-- Record extracts follows --

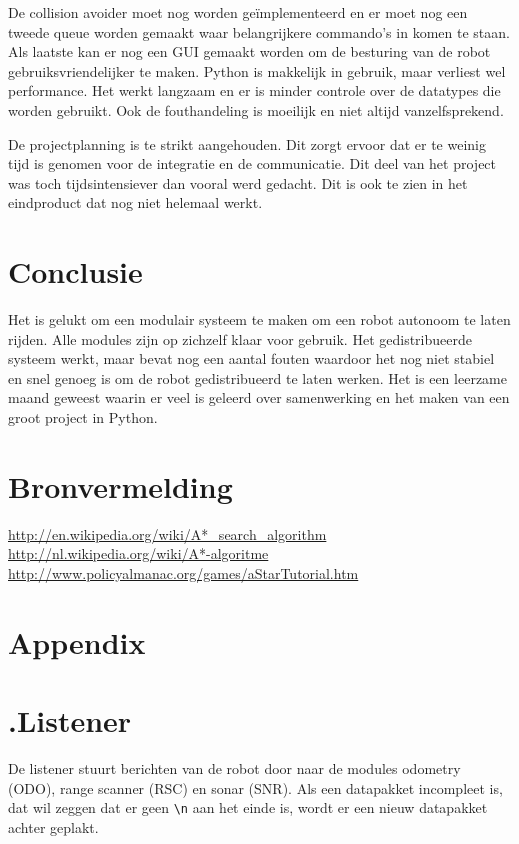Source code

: \documentclass[a4paper,10pt]{article}
\begin{document}
De collision avoider moet nog worden ge\"{i}mplementeerd en er moet nog een tweede queue worden gemaakt waar belangrijkere commando's in komen te staan. Als laatste kan er nog een GUI gemaakt worden om de besturing van de robot gebruiksvriendelijker te maken. Python is makkelijk in gebruik, maar verliest wel performance. Het werkt langzaam en er is minder controle over de datatypes die worden gebruikt. Ook de fouthandeling is moeilijk en niet altijd vanzelfsprekend. 

De projectplanning is te strikt aangehouden. Dit zorgt ervoor dat er te weinig tijd is genomen voor de integratie en de communicatie. Dit deel van het project was toch tijdsintensiever dan vooral werd gedacht. Dit is ook te zien in het eindproduct dat nog niet helemaal werkt.

\section{Conclusie}
Het is gelukt om een modulair systeem te maken om een robot autonoom te laten rijden. Alle modules zijn op zichzelf klaar voor gebruik. Het gedistribueerde systeem werkt, maar bevat nog een aantal fouten waardoor het nog niet stabiel en snel genoeg is om de robot gedistribueerd te laten werken. Het is een leerzame maand geweest waarin er veel is geleerd over samenwerking en het maken van een groot project in Python.

\section{Bronvermelding}
\url{http://en.wikipedia.org/wiki/A*_search_algorithm}\\
\url{http://nl.wikipedia.org/wiki/A*-algoritme}\\
\url{http://www.policyalmanac.org/games/aStarTutorial.htm}\\

\newpage
\section{Appendix}
\appendix
\section*{\label{listener}\thesection.\quad Listener}
De listener stuurt berichten van de robot door naar de modules odometry (ODO), range scanner (RSC) en sonar (SNR). Als een datapakket incompleet is, dat wil zeggen dat er geen \verb!\n! aan het einde is, wordt er een nieuw datapakket achter geplakt.
\end{document}
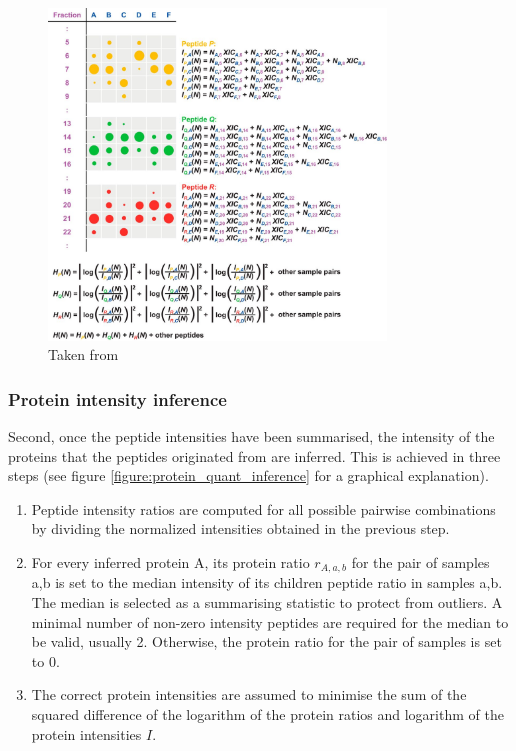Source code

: \documentclass[11pt, a4paper]{report}
\begin{document}
\begin{figure}[!h]
\centering
\includegraphics[width=0.8\textwidth]{xic_normalization}
\caption{Taken from \cite{Cox2014}}
\label{figure:xic_normalization}
\end{figure}


\subsubsection{Protein intensity inference}

Second, once the peptide intensities have been summarised, the intensity of the proteins that the peptides originated from are inferred. This is achieved in three steps (see figure \ref{figure:protein_quant_inference} for a graphical explanation).

\begin{enumerate}
\item Peptide intensity ratios are computed for all possible pairwise combinations by dividing the normalized intensities obtained in the previous step.

\item For every inferred protein A, its protein ratio $r_{A, a,b}$ for the pair of samples a,b is set to the median intensity of its children peptide ratio in samples a,b. The median is selected as a summarising statistic to protect from outliers. A minimal number of non-zero intensity peptides are required for the median to be valid, usually 2. Otherwise, the protein ratio for the pair of samples is set to 0.

\item The correct protein intensities are assumed to minimise the sum of the squared difference of the logarithm of the protein ratios and logarithm of the protein intensities $I$.

\end{enumerate}
\end{document}
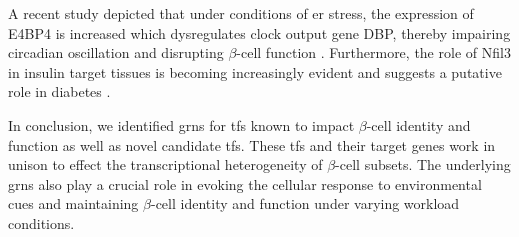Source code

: A recent study depicted that under conditions of \gls{er} stress, the expression of E4BP4 is increased which dysregulates clock output gene DBP, thereby impairing circadian oscillation and disrupting $\beta$-cell function \textbf{\cite{ohta_clock_2017}}. Furthermore, the role of Nfil3 in insulin target tissues is becoming increasingly evident and suggests a putative role in diabetes \textbf{\cite{keniry_new_2014}}.\\


\par In conclusion, we identified \glspl{grn} for \glspl{tf} known to impact $\beta$-cell identity and function as well as novel candidate \glspl{tf}. These \glspl{tf} and their target genes work in unison to effect the transcriptional heterogeneity of $\beta$-cell subsets. The underlying \glspl{grn} also play a crucial role in evoking the cellular response to environmental cues and maintaining $\beta$-cell identity and function under varying workload conditions.



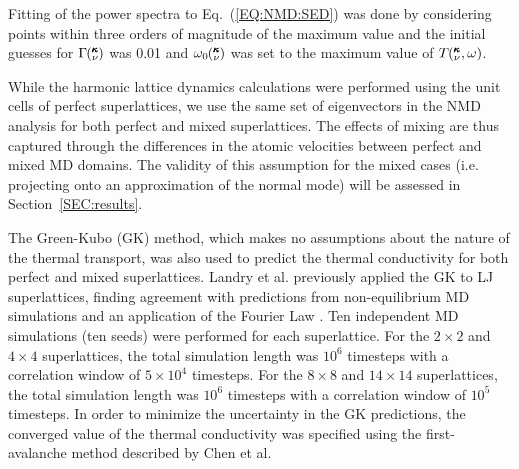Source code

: \begin{comment}
In accordance with anharmonic theory,\cite{maradudin_scattering_1962} the power spectrum can be approximated to be a Lorentzian function, centered at $\omega_0\kv$, which is shifted from the $\omega\kv$,  with a full width at half maximum $\Gamma\kv$ of the form 
\begin{equation}\label{EQ:NMD:LOR}
T\kvw \approx C_0\kv\frac{\Gamma\kv/\pi}{[\omega_0\kv-\omega]^2+\Gamma^2\kv},
\end{equation}
when $\Gamma\kv \ll \omega\kv$. Fitting Eq.~(\ref{EQ:NMD:LOR}) to Eq.~(\ref{EQ:NMD:SED}) yields the phonon lifetime from\cite {PhysRevB.81.081411}
\begin{equation}\label{EQ:lifetime}
\tau\kv=\frac{1}{2\Gamma\kv}.
\end{equation}
\end{comment}
Fitting of the power spectra to Eq.~(\ref{EQ:NMD:SED}) was done by considering points within three orders of magnitude of the maximum value and the initial guesses for $\Gamma\mspace{-4.0mu}\left(\mspace{-8.0mu} \begin{smallmatrix}&\pmb{\kappa} \\&\nu\end{smallmatrix} \mspace{-3.0mu}\right)$ was 0.01 and $\omega_0\mspace{-4.0mu}\left(\mspace{-8.0mu} \begin{smallmatrix}&\pmb{\kappa} \\&\nu\end{smallmatrix} \mspace{-3.0mu}\right)$ was set to the maximum value of $T\mspace{-4.0mu}\left(\mspace{-8.0mu} \begin{smallmatrix}&\pmb{\kappa} \\&\nu\end{smallmatrix} \mspace{-2.0mu},\omega\right)$. 

While the harmonic lattice dynamics calculations were performed using the unit cells of perfect superlattices, we use the same set of eigenvectors in the NMD analysis for both perfect and mixed superlattices. The effects of mixing are thus captured through the differences in the atomic velocities between perfect and mixed MD domains. The validity of this assumption for the mixed cases (i.e. projecting onto an approximation of the normal mode) will be assessed in Section~\ref{SEC:results}.

The Green-Kubo (GK) method, which makes no assumptions about the nature of the thermal transport, was also used to predict the thermal conductivity for both perfect and mixed superlattices. Landry et al. previously applied the GK to LJ superlattices, finding agreement with predictions from non-equilibrium MD simulations and an application of the Fourier Law \cite{PhysRevB.79.075316}.
Ten independent MD simulations  (ten seeds) were performed for each superlattice. For the $2 \times 2$ and $4 \times 4$ superlattices, the total  simulation length was $10^6$ timesteps with a correlation window of $5\times 10^4$ timesteps.  For the $8 \times 8$ and $14 \times 14$ superlattices, the total  simulation length was $10^6$ timesteps with a correlation window of $10^5$ timesteps. In order to minimize the uncertainty in the GK predictions, the converged value of the thermal conductivity was specified using the first-avalanche method described by Chen et al. \cite{Chen20102392}

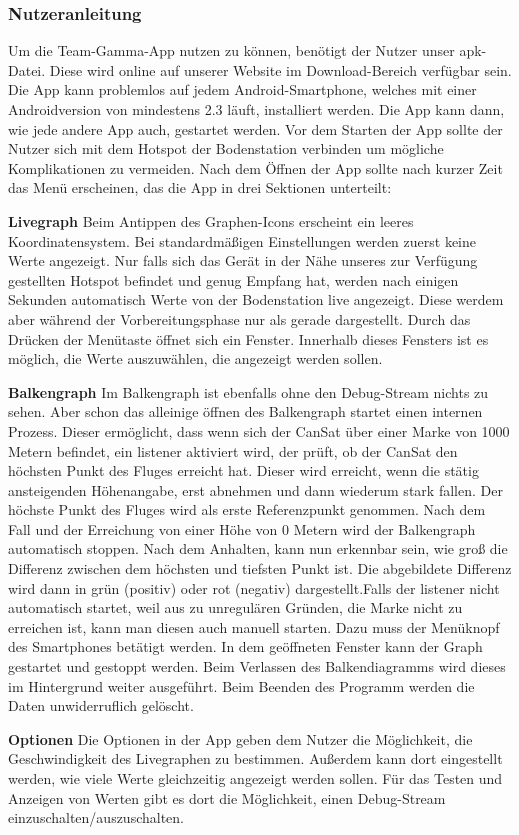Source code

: \subsubsection{Nutzeranleitung}
Um die Team-Gamma-App nutzen zu können, benötigt der Nutzer unser apk-Datei. Diese wird online auf unserer Website im Download-Bereich verfügbar sein. Die App kann problemlos auf jedem Android-Smartphone, welches mit einer Androidversion von mindestens 2.3 läuft, installiert werden. Die App kann dann, wie jede andere App auch, gestartet werden. Vor dem Starten der App sollte der Nutzer sich mit dem Hotspot der Bodenstation verbinden um mögliche Komplikationen zu vermeiden. Nach dem Öffnen der App sollte nach kurzer Zeit das Menü erscheinen, das die App in drei Sektionen unterteilt: 

\begin{description}
	\item \textbf{Livegraph}
	Beim Antippen des Graphen-Icons erscheint ein leeres Koordinatensystem. Bei standardmäßigen Einstellungen werden zuerst keine Werte angezeigt. Nur falls sich das Gerät in der Nähe unseres zur Verfügung gestellten Hotspot befindet und genug Empfang hat, werden nach einigen Sekunden automatisch Werte von der Bodenstation live angezeigt. Diese werdem aber während der Vorbereitungsphase nur als gerade dargestellt. Durch das Drücken der Menütaste öffnet sich ein Fenster. Innerhalb dieses Fensters ist es möglich, die Werte auszuwählen, die angezeigt werden sollen.
	
	\item \textbf{Balkengraph}
	Im Balkengraph ist ebenfalls ohne den Debug-Stream nichts zu sehen. Aber schon das alleinige öffnen des Balkengraph startet einen internen Prozess. Dieser ermöglicht, dass wenn sich der CanSat über einer Marke von 1000 Metern befindet, ein listener aktiviert wird, der prüft, ob der CanSat den höchsten Punkt des Fluges erreicht hat. Dieser wird erreicht, wenn die stätig ansteigenden Höhenangabe, erst abnehmen und dann wiederum stark fallen. Der höchste Punkt des Fluges wird als erste Referenzpunkt genommen. Nach dem Fall und der Erreichung von einer Höhe von 0 Metern wird der Balkengraph automatisch stoppen. Nach dem Anhalten, kann nun erkennbar sein, wie groß die Differenz zwischen dem höchsten und tiefsten Punkt ist. Die abgebildete Differenz wird dann in grün (positiv) oder rot (negativ) dargestellt.Falls der listener nicht automatisch startet, weil aus zu unregulären Gründen, die Marke nicht zu erreichen ist, kann man diesen auch manuell starten. Dazu muss der Menüknopf des Smartphones betätigt werden. In dem geöffneten Fenster kann der Graph gestartet und gestoppt werden. Beim Verlassen des Balkendiagramms wird dieses im Hintergrund weiter ausgeführt. Beim Beenden des Programm werden die Daten unwiderruflich gelöscht.
	
	\item \textbf{Optionen}
	Die Optionen in der App geben dem Nutzer die Möglichkeit, die Geschwindigkeit des Livegraphen zu bestimmen. Außerdem kann dort eingestellt werden, wie viele Werte gleichzeitig angezeigt werden sollen. Für das Testen und Anzeigen von Werten gibt es dort die Möglichkeit, einen Debug-Stream einzuschalten/auszuschalten.
\end{description}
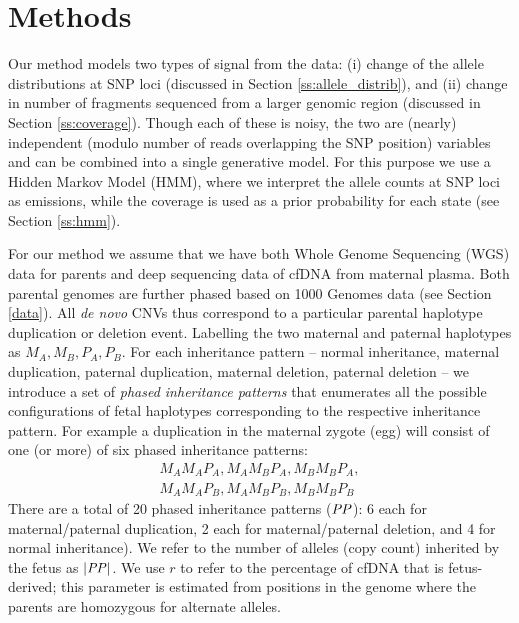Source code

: \section{Methods}
Our method models two types of signal from the data: (i) change of the allele distributions at SNP loci (discussed in Section \ref{ss:allele_distrib}), and (ii) change in number of fragments sequenced from a larger genomic region (discussed in Section \ref{ss:coverage}). Though each of these is noisy, the two are (nearly) independent (modulo number of reads overlapping the SNP position) variables and can be combined into a single generative model. For this purpose we use a Hidden Markov Model (HMM), where we interpret the allele counts at SNP loci as emissions, while the coverage is used as a prior probability for each state (see Section \ref{ss:hmm}). 

For our method we assume that we have both Whole Genome Sequencing (WGS) data for parents and deep sequencing data of cfDNA from maternal plasma. Both parental genomes are further phased based on 1000 Genomes data (see Section \ref{data}). All \textit{de novo} CNVs thus correspond to a particular parental haplotype duplication or deletion event. Labelling the two maternal and paternal haplotypes as $M_A,M_B,P_A,P_B$. For each inheritance pattern -- normal inheritance, maternal duplication, paternal duplication, maternal deletion, paternal deletion -- we introduce a set of \textit{phased inheritance patterns} that enumerates all the possible configurations of fetal haplotypes corresponding to the respective inheritance pattern. For example a duplication in the maternal zygote (egg) will consist of one (or more) 
of  six phased inheritance patterns:
\begin{align*}
M_AM_AP_A, M_AM_BP_A, M_BM_BP_A,\\
M_AM_AP_B, M_AM_BP_B, M_BM_BP_B
\end{align*}
There are a total of 20 phased inheritance patterns ($\mathit{PP}$): 6 each for maternal/paternal duplication, 2 each for maternal/paternal deletion, and 4 for normal inheritance). We refer to the number of alleles (copy count) inherited by the fetus as $|\mathit{PP}|$. We use $r$ to refer to the percentage of cfDNA that is fetus-derived; this parameter is estimated from positions in the genome where the parents are homozygous for alternate alleles.

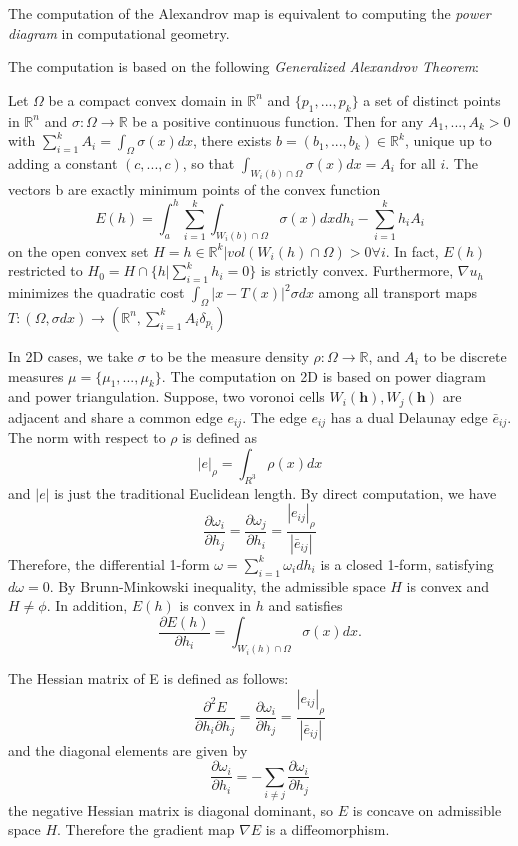 \documentclass[runningheads]{llncs}
\begin{document}
The computation of the Alexandrov map is equivalent to computing the \textit{power diagram} in computational geometry.


The computation is based on the following \textit{Generalized Alexandrov Theorem}:

\begin{theorem}
Let $\Omega$ be a compact convex domain in $\mathbb{R}^n$ and $\{p_1,...,p_k\}$ a set of distinct points in $\mathbb{R}^n$ and $\sigma:\Omega \rightarrow \mathbb{R}$ be a positive continuous function. Then for any $A_1,...,A_k>0$ with $\sum^k_{i=1}A_i=\int_\Omega \sigma(x)dx$, there exists $b=(b_1,...,b_k)\in \mathbb{R}^k$, unique up to adding a constant $(c,...,c)$, so that $\int_{W_i(b)\cap\Omega}\sigma(x)dx=A_i$ for all $i$. The vectors b are exactly minimum points of the convex function $$E(h) = \int ^h_a \sum^k_{i=1}\int_{W_i(b)\cap \Omega}\sigma(x)dxdh_i-\sum^k_{i=1}h_iA_i$$
on the open convex set $H={h\in\mathbb{R}^k|vol({W_i(h)\cap \Omega})>0 \forall i}$. In fact, $E(h)$ restricted to $H_0=H\cap\{h|\sum^k_{i=1}h_i=0\}$ is strictly convex. Furthermore, $\nabla u_h$ minimizes the quadratic cost $\int_{\Omega}|x-T(x)|^2\sigma dx$ among all transport maps $T:(\Omega, \sigma dx)\rightarrow(\mathbb{R}^n,\sum^k_{i=1}A_i\delta_{p_i})$
\end{theorem}

In 2D cases, we take $\sigma$ to be the measure density $\rho:\Omega\rightarrow\mathbb{R}$, and $A_i$ to be discrete measures $\mu=\{\mu_1,...,\mu_k\}$. The computation on 2D is based on power diagram and power triangulation. Suppose, two voronoi cells $W_i(\mathbf{h}),W_j(\mathbf{h}) $ are adjacent and share a common edge $e_{ij}$. The edge $e_{ij}$ has a dual Delaunay edge $\bar{e}_{ij}$. The norm with respect to $\rho$ is defined as $$|e|_\rho=\int_{R^3}\rho(x)dx$$ and $|e|$ is just the traditional Euclidean length. By direct computation, we have $$\dfrac{\partial\omega_i}{\partial h_j}=\dfrac{\partial\omega_j}{\partial h_i}=\dfrac{|e_{ij}|_\rho}{|\bar{e}_{ij}|} $$
Therefore, the differential 1-form $\omega=\sum^k_{i=1}\omega_idh_i$ is a closed 1-form, satisfying $d\omega=0$. By Brunn-Minkowski inequality\cite{gardner2002brunn}, the admissible space $H$ is convex and $H \neq \phi$. In addition, $E(h)$ is convex in $h$ and satisfies $$\dfrac{\partial E(h)}{\partial h_i}=\int_{W_i(h)\cap \Omega}\sigma(x)dx.$$

The Hessian matrix of E is defined as follows: $$\dfrac{\partial ^2E}{\partial h_i\partial h_j}=\dfrac{\partial \omega_i}{\partial h_j}=\dfrac{|e_{ij}|_\rho}{|\bar{e}_{ij}|}$$ and the diagonal elements are given by $$\dfrac{\partial \omega_i}{\partial h_i}=-\sum_{i\neq j}\dfrac{\partial \omega_i}{\partial h_j}$$
the negative Hessian matrix is diagonal dominant, so $E$ is concave on admissible space $H$. Therefore the gradient map $\nabla E$ is a diffeomorphism.
\end{document}
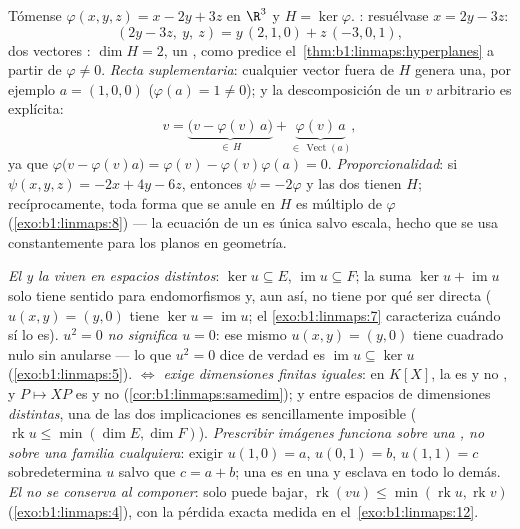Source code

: \begin{example}
\label{ex:b1:linmaps:hyperplanerun}
Tómense $\varphi(x, y, z) = x - 2y + 3z$ en $\R^3$ y
$H = \ker\varphi$. \emph{}: resuélvase $x = 2y - 3z$:
\[
(2y - 3z,\ y,\ z) = y\,(2, 1, 0) + z\,(-3, 0, 1),
\]
dos vectores : $\dim H = 2$, un , como predice
el~\cref{thm:b1:linmaps:hyperplanes} a partir de $\varphi \neq 0$.
\emph{Recta suplementaria}: cualquier vector fuera de $H$ genera
una, por ejemplo $a = (1, 0, 0)$ ($\varphi(a) = 1 \neq 0$); y la
descomposición de un $v$ arbitrario es explícita:
\[
v = \underbrace{\bigl(v - \varphi(v)\,a\bigr)}_{\in\,H}
+ \underbrace{\varphi(v)\,a}_{\in\,\operatorname{Vect}(a)},
\]
ya que $\varphi\bigl(v - \varphi(v)a\bigr) = \varphi(v) -
\varphi(v)\varphi(a) = 0$. \emph{Proporcionalidad}: si
$\psi(x,y,z) = -2x + 4y - 6z$, entonces $\psi = -2\varphi$ y las dos
tienen  $H$; recíprocamente, toda forma que se anule en $H$
es múltiplo de $\varphi$ (\cref{exo:b1:linmaps:8}) --- la ecuación de
un  es única salvo escala, hecho que se usa
constantemente para los planos en geometría.
\end{example}

\begin{remark}
\label{rem:b1:linmaps:pitfalls}
\emph{El  y la  viven en espacios distintos}:
$\ker u \subseteq E$, $\operatorname{im} u \subseteq F$; la suma
$\ker u + \operatorname{im} u$ solo tiene sentido para
endomorfismos y, aun así, no tiene por qué ser directa
($u(x, y) = (y, 0)$ tiene $\ker u = \operatorname{im} u$; el
\cref{exo:b1:linmaps:7} caracteriza cuándo sí lo es).
\emph{$u^2 = 0$ no significa $u = 0$}: ese mismo $u(x,y) = (y, 0)$
tiene cuadrado nulo sin anularse --- lo que $u^2 = 0$ dice de verdad
es $\operatorname{im} u \subseteq \ker u$
(\cref{exo:b1:linmaps:5}).
\emph{ $\iff$  exige dimensiones finitas
iguales}: en $K[X]$, la  es  y no , y
$P \mapsto XP$ es  y no 
(\cref{cor:b1:linmaps:samedim}); y entre espacios de dimensiones
\emph{distintas}, una de las dos implicaciones es sencillamente
imposible ($\operatorname{rk} u \leq \min(\dim E, \dim F)$).
\emph{Prescribir imágenes funciona sobre una , no sobre una
familia cualquiera}: exigir $u(1, 0) = a$, $u(0, 1) = b$,
$u(1, 1) = c$ sobredetermina $u$ salvo que $c = a + b$; una
 es  en una  y esclava en todo lo demás.
\emph{El  no se conserva al componer}: solo puede bajar,
$\operatorname{rk}(vu) \leq \min(\operatorname{rk} u,
\operatorname{rk} v)$ (\cref{exo:b1:linmaps:4}), con la pérdida
exacta medida en el~\cref{exo:b1:linmaps:12}.
\end{remark}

-- Record extracts concluded --

## Required action:
Using the data above, transcribe exactly the lines between those containing "varying workload conditions." and "While the harmonic", inclusive, and leave every picture behind.

## Result for this exercise:
\par In conclusion, we identified \glspl{grn} for \glspl{tf} known to impact $\beta$-cell identity and function as well as novel candidate \glspl{tf}. These \glspl{tf} and their target genes work in unison to effect the transcriptional heterogeneity of $\beta$-cell subsets. The underlying \glspl{grn} also play a crucial role in evoking the cellular response to environmental cues and maintaining $\beta$-cell identity and function under varying workload conditions.



Source code

: \begin{comment}
In accordance with anharmonic theory,\cite{maradudin_scattering_1962} the power spectrum can be approximated to be a Lorentzian function, centered at $\omega_0\kv$, which is shifted from the $\omega\kv$,  with a full width at half maximum $\Gamma\kv$ of the form 
\begin{equation}\label{EQ:NMD:LOR}
T\kvw \approx C_0\kv\frac{\Gamma\kv/\pi}{[\omega_0\kv-\omega]^2+\Gamma^2\kv},
\end{equation}
when $\Gamma\kv \ll \omega\kv$. Fitting Eq.~(\ref{EQ:NMD:LOR}) to Eq.~(\ref{EQ:NMD:SED}) yields the phonon lifetime from\cite {PhysRevB.81.081411}
\begin{equation}\label{EQ:lifetime}
\tau\kv=\frac{1}{2\Gamma\kv}.
\end{equation}
\end{comment}
Fitting of the power spectra to Eq.~(\ref{EQ:NMD:SED}) was done by considering points within three orders of magnitude of the maximum value and the initial guesses for $\Gamma\mspace{-4.0mu}\left(\mspace{-8.0mu} \begin{smallmatrix}&\pmb{\kappa} \\&\nu\end{smallmatrix} \mspace{-3.0mu}\right)$ was 0.01 and $\omega_0\mspace{-4.0mu}\left(\mspace{-8.0mu} \begin{smallmatrix}&\pmb{\kappa} \\&\nu\end{smallmatrix} \mspace{-3.0mu}\right)$ was set to the maximum value of $T\mspace{-4.0mu}\left(\mspace{-8.0mu} \begin{smallmatrix}&\pmb{\kappa} \\&\nu\end{smallmatrix} \mspace{-2.0mu},\omega\right)$. 

While the harmonic lattice dynamics calculations were performed using the unit cells of perfect superlattices, we use the same set of eigenvectors in the NMD analysis for both perfect and mixed superlattices. The effects of mixing are thus captured through the differences in the atomic velocities between perfect and mixed MD domains. The validity of this assumption for the mixed cases (i.e. projecting onto an approximation of the normal mode) will be assessed in Section~\ref{SEC:results}.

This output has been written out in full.